# .243



## swbuckmaster (Sep 14, 2007)

I understand rifles are built with a certain twist rate and certain bullets fly better out of those twist rates. Am I correct in that assumption? 

If so I have a remington 700 in .243 what would be a good starting point with a factory load for better accuracy. 

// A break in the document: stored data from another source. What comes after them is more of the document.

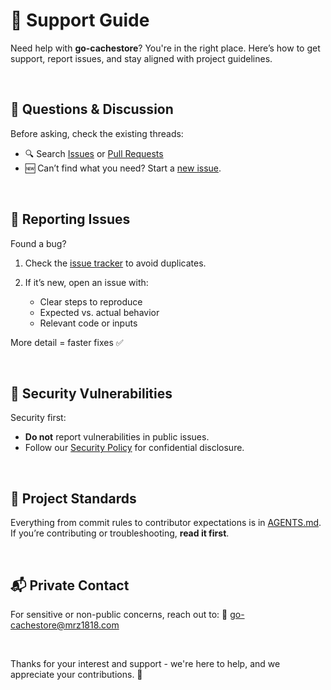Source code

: # 🛟 Support Guide

Need help with **go-cachestore**? You're in the right place. Here’s how to get support, report issues, and stay aligned with project guidelines.

<br/>

## 💬 Questions & Discussion

Before asking, check the existing threads:

* 🔍 Search [Issues](https://github.com/mrz1836/go-cachestore/issues) or [Pull Requests](https://github.com/mrz1836/go-cachestore/pulls?q=is%3Apr+is%3Aopen+is%3Aclosed)
* 🆕 Can’t find what you need? Start a [new issue](https://github.com/mrz1836/go-cachestore/issues/new?template=question.yml).

<br/>

## 🐞 Reporting Issues

Found a bug?

1. Check the [issue tracker](https://github.com/mrz1836/go-cachestore/issues) to avoid duplicates.
2. If it’s new, open an issue with:

	* Clear steps to reproduce
	* Expected vs. actual behavior
	* Relevant code or inputs

More detail = faster fixes ✅

<br/>

## 🔐 Security Vulnerabilities

Security first:

* **Do not** report vulnerabilities in public issues.
* Follow our [Security Policy](SECURITY.md) for confidential disclosure.

<br/>

## 🧭 Project Standards

Everything from commit rules to contributor expectations is in [AGENTS.md](./AGENTS.md). If you’re contributing or troubleshooting, **read it first**.

<br/>

## 📬 Private Contact

For sensitive or non-public concerns, reach out to:
📧 [go-cachestore@mrz1818.com](mailto:go-cachestore@mrz1818.com)

<br/>

Thanks for your interest and support - we're here to help, and we appreciate your contributions. 🚀
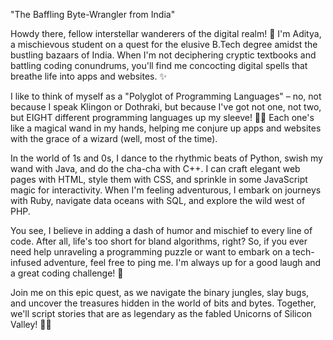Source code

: "The Baffling Byte-Wrangler from India"

Howdy there, fellow interstellar wanderers of the digital realm! 🌌 I'm Aditya, a mischievous student on a quest for the elusive B.Tech degree amidst the bustling bazaars of India. When I'm not deciphering cryptic textbooks and battling coding conundrums, you'll find me concocting digital spells that breathe life into apps and websites. ✨

I like to think of myself as a "Polyglot of Programming Languages" – no, not because I speak Klingon or Dothraki, but because I've got not one, not two, but EIGHT different programming languages up my sleeve! 🎩💼 Each one's like a magical wand in my hands, helping me conjure up apps and websites with the grace of a wizard (well, most of the time).

In the world of 1s and 0s, I dance to the rhythmic beats of Python, swish my wand with Java, and do the cha-cha with C++. I can craft elegant web pages with HTML, style them with CSS, and sprinkle in some JavaScript magic for interactivity. When I'm feeling adventurous, I embark on journeys with Ruby, navigate data oceans with SQL, and explore the wild west of PHP.

You see, I believe in adding a dash of humor and mischief to every line of code. After all, life's too short for bland algorithms, right? So, if you ever need help unraveling a programming puzzle or want to embark on a tech-infused adventure, feel free to ping me. I'm always up for a good laugh and a great coding challenge! 🚀

Join me on this epic quest, as we navigate the binary jungles, slay bugs, and uncover the treasures hidden in the world of bits and bytes. Together, we'll script stories that are as legendary as the fabled Unicorns of Silicon Valley! 🦄🌟

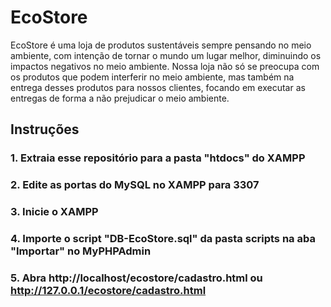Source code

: # EcoStore

EcoStore é uma loja de produtos sustentáveis sempre pensando no meio ambiente, com intenção de tornar o mundo um lugar melhor, diminuindo os impactos negativos no meio ambiente. Nossa loja não só se preocupa com os produtos que podem interferir no meio ambiente, mas também na entrega desses produtos para nossos clientes, focando em executar as entregas de forma a não prejudicar o meio ambiente.

## Instruções

### 1. Extraia esse repositório para a pasta "htdocs" do XAMPP  
### 2. Edite as portas do MySQL no XAMPP para 3307  
### 3. Inicie o XAMPP  
### 4. Importe o script "DB-EcoStore.sql" da pasta scripts na aba "Importar" no MyPHPAdmin
### 5. Abra http://localhost/ecostore/cadastro.html  ou http://127.0.0.1/ecostore/cadastro.html  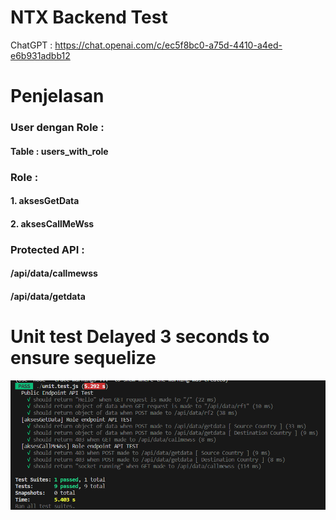 # NTX Backend Test

ChatGPT : https://chat.openai.com/c/ec5f8bc0-a75d-4410-a4ed-e6b931adbb12

# Penjelasan

### User dengan Role :
#### Table : users_with_role

### Role :
#### 1. aksesGetData
#### 2. aksesCallMeWss

### Protected API :
#### /api/data/callmewss
#### /api/data/getdata

# Unit test Delayed 3 seconds to ensure sequelize
![Sequelize delayed 3 seconds](/unit_test.png)



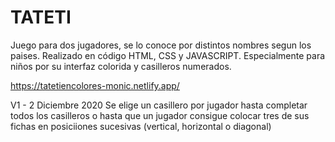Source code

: # TATETI
Juego para dos jugadores, se lo conoce por distintos nombres segun los paises.
Realizado en código HTML, CSS y JAVASCRIPT.
Especialmente para niños por su interfaz colorida y casilleros numerados.  

https://tatetiencolores-monic.netlify.app/

V1 - 2 Diciembre 2020
Se elige un casillero por jugador hasta completar todos los casilleros o hasta que un jugador consigue colocar tres de sus fichas en posiciiones sucesivas (vertical, horizontal o diagonal)




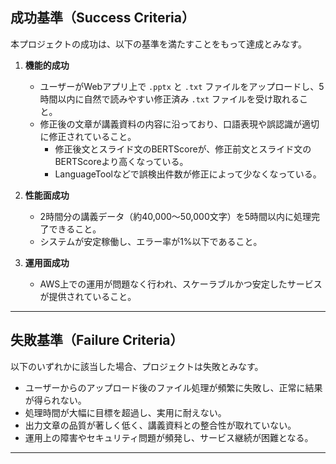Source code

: ## 成功基準（Success Criteria）

本プロジェクトの成功は、以下の基準を満たすことをもって達成とみなす。

1. **機能的成功**  
   - ユーザーがWebアプリ上で `.pptx` と `.txt` ファイルをアップロードし、5時間以内に自然で読みやすい修正済み `.txt` ファイルを受け取れること。  
   - 修正後の文章が講義資料の内容に沿っており、口語表現や誤認識が適切に修正されていること。
        - 修正後文とスライド文のBERTScoreが、修正前文とスライド文のBERTScoreより高くなっている。
        - LanguageToolなどで誤検出件数が修正によって少なくなっている。

2. **性能面成功**  
   - 2時間分の講義データ（約40,000〜50,000文字）を5時間以内に処理完了できること。  
   - システムが安定稼働し、エラー率が1%以下であること。

3. **運用面成功**  
   - AWS上での運用が問題なく行われ、スケーラブルかつ安定したサービスが提供されていること。

---

## 失敗基準（Failure Criteria）

以下のいずれかに該当した場合、プロジェクトは失敗とみなす。

- ユーザーからのアップロード後のファイル処理が頻繁に失敗し、正常に結果が得られない。  
- 処理時間が大幅に目標を超過し、実用に耐えない。  
- 出力文章の品質が著しく低く、講義資料との整合性が取れていない。  
- 運用上の障害やセキュリティ問題が頻発し、サービス継続が困難となる。  

---

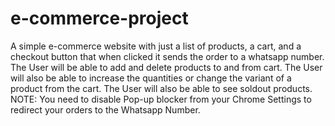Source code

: # e-commerce-project

A simple e-commerce website with just a list of products, a cart, and a checkout button that when clicked it sends the order to a whatsapp number. The User will be able to add and delete products to and from cart. The User will also be  able to increase the quantities or change the variant of a product from the cart. The User will also be able to see soldout products.
NOTE: You need to disable Pop-up blocker from your Chrome Settings to redirect your orders to the Whatsapp Number.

Im going to try and take my girls to idaho for deer this weekend. I think right now im using the heaviest federal load possible because the last time I used it we were after cow elk. It worked but my younger daughter is very small and id like a round that kicks less if possible. 

Any suggestions

They wont be shooting over 150-200 yards


----------



## Loke (Sep 7, 2007)

Remington uses a 1:10 twist that is suitable for normal factory loads up to and including the Hornady 105 gr. bullets.


----------



## waspocrew (Nov 26, 2011)

I'd look to see what Barnes offers in the TSX lineup- something in the 80-90 gr range with a Barnes oughta work out just fine on a muley. Plenty of deer are killed every year with the .243

Just looked online- barnes has the 80 TTSX in their factory ammunition lineup. That might be worth looking into.


----------



## wyogoob (Sep 7, 2007)

Loke said:


> Remington uses a 1:10 twist that is suitable for normal factory loads up to and including the Hornady 105 gr. bullets.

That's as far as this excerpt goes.